[WHAT IS NEEDED] The answer consists of one number: how many lines of the data below include the string "with".

[GIVEN DATA]
◇ ◇ ◇ ◇

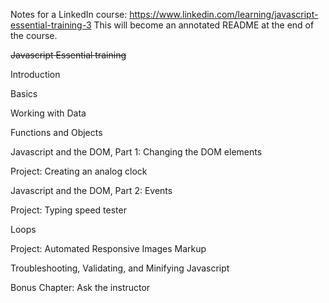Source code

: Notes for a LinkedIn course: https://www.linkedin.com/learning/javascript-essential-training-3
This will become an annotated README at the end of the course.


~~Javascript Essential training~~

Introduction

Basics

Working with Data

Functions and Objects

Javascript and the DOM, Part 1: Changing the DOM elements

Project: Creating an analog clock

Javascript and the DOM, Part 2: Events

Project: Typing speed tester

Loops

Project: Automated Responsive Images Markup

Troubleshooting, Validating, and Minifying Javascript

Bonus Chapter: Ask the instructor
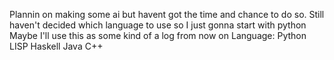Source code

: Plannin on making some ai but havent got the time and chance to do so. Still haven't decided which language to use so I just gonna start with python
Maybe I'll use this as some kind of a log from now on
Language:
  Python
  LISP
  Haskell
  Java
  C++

◇ ◇ ◇ ◇

[COMPLETED EXERCISE] 2